#### [Recorded information]
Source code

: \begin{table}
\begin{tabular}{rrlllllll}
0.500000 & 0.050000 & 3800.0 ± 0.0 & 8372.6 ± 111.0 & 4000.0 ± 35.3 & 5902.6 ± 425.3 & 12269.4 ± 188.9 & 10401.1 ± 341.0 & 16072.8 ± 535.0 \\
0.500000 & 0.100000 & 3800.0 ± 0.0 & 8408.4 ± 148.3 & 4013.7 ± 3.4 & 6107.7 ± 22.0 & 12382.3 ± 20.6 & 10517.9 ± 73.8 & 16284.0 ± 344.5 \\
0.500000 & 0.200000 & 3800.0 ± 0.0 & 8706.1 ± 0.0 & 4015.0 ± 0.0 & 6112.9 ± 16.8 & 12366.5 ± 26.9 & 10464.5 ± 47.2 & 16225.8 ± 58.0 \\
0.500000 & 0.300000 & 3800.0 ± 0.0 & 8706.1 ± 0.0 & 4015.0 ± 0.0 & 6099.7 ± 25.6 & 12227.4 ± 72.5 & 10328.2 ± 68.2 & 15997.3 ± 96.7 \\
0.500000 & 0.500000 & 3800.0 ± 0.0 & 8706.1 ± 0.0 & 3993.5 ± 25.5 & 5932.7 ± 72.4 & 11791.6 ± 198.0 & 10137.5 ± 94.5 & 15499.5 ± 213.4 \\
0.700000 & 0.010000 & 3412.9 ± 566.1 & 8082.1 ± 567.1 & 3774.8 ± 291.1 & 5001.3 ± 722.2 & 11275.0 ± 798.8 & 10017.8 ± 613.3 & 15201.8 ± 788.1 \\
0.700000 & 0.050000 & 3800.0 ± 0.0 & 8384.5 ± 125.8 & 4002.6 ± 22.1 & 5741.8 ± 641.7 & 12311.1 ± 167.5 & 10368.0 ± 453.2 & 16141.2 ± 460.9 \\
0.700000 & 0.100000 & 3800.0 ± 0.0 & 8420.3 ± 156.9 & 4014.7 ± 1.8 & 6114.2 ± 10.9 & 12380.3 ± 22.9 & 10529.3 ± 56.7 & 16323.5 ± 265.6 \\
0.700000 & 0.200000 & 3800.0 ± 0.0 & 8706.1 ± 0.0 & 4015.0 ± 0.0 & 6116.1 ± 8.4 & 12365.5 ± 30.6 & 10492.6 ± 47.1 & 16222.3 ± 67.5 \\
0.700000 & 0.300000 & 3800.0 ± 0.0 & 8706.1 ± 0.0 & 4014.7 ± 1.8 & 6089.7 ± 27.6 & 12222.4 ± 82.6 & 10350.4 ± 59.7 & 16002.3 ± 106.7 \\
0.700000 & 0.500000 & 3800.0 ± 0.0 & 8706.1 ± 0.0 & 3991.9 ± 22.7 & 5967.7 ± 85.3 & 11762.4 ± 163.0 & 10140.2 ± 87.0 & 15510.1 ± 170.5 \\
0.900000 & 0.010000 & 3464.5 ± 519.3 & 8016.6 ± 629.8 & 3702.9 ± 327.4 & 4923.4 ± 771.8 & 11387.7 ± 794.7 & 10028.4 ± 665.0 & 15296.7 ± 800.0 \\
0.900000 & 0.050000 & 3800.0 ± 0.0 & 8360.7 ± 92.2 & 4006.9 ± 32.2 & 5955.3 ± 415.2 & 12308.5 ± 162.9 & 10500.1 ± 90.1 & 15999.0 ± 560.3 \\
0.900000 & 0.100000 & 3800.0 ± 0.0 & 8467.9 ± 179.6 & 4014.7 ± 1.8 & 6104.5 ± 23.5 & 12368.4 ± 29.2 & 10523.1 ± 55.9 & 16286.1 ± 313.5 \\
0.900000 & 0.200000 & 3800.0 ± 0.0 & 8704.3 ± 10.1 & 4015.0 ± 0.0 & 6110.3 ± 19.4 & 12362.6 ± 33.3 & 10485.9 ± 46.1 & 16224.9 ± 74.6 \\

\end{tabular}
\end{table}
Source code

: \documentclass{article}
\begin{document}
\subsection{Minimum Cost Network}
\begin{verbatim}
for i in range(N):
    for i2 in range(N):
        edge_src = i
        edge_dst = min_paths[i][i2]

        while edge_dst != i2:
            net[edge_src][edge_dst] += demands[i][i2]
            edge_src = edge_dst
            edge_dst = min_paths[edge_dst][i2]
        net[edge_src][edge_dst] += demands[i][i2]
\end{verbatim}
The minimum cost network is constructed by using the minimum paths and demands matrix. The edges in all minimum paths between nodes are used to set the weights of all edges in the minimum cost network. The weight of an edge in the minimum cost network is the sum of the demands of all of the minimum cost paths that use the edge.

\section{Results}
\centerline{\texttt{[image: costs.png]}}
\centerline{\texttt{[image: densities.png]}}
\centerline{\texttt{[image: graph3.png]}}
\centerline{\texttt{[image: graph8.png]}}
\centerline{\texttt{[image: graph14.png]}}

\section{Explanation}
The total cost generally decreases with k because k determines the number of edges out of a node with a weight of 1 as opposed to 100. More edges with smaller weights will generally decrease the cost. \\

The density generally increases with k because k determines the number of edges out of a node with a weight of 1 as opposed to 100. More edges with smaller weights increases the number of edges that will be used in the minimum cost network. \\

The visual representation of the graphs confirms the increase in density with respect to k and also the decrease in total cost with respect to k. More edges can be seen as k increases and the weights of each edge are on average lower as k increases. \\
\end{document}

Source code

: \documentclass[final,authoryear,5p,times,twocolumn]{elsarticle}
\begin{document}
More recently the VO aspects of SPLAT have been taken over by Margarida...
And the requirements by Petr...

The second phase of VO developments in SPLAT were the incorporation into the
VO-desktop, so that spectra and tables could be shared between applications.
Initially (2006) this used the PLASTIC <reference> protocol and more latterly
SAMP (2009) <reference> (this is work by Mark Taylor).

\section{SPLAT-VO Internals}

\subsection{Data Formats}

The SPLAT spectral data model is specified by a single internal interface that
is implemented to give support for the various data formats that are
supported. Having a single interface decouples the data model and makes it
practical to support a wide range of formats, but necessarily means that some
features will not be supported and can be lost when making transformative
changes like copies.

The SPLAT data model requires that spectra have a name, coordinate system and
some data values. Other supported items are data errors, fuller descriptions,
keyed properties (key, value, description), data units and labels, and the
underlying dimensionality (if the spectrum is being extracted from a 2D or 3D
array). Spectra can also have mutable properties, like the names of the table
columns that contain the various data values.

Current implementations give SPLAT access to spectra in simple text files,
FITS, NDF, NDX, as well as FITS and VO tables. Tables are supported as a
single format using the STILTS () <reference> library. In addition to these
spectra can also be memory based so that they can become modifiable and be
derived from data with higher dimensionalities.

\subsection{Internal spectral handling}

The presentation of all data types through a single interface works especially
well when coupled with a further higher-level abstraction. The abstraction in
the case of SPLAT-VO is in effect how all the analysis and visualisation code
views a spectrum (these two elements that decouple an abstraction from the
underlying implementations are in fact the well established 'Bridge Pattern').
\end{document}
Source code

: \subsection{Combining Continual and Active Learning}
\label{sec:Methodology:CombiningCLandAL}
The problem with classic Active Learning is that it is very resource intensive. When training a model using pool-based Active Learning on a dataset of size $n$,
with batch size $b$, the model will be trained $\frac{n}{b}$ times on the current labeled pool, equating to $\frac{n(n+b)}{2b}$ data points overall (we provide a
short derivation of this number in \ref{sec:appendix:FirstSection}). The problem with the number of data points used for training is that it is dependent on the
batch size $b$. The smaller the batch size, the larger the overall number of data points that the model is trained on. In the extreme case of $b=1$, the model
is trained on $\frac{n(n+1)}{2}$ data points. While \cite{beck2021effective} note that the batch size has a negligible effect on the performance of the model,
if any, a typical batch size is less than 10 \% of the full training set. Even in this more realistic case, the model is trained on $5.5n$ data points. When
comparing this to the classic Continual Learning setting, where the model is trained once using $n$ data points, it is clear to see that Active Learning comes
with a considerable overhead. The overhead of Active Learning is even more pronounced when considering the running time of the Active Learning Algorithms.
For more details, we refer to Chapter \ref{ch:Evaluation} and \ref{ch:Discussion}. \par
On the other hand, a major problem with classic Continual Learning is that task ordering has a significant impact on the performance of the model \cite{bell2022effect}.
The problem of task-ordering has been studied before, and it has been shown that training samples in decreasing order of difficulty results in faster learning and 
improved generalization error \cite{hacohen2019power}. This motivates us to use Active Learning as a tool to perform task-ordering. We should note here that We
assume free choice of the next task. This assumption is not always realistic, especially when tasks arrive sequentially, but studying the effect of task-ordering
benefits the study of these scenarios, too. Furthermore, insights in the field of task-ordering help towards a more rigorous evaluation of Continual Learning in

#### [What you should do]
Looking at the data above, write out exactly the lines that start at the one containing "changes like copies." and end at the one containing "FITS, NDF, NDX, as"; include both and nothing beyond.

#### [Result for this task]
changes like copies.

The SPLAT data model requires that spectra have a name, coordinate system and
some data values. Other supported items are data errors, fuller descriptions,
keyed properties (key, value, description), data units and labels, and the
underlying dimensionality (if the spectrum is being extracted from a 2D or 3D
array). Spectra can also have mutable properties, like the names of the table
columns that contain the various data values.

Current implementations give SPLAT access to spectra in simple text files,
FITS, NDF, NDX, as well as FITS and VO tables. Tables are supported as a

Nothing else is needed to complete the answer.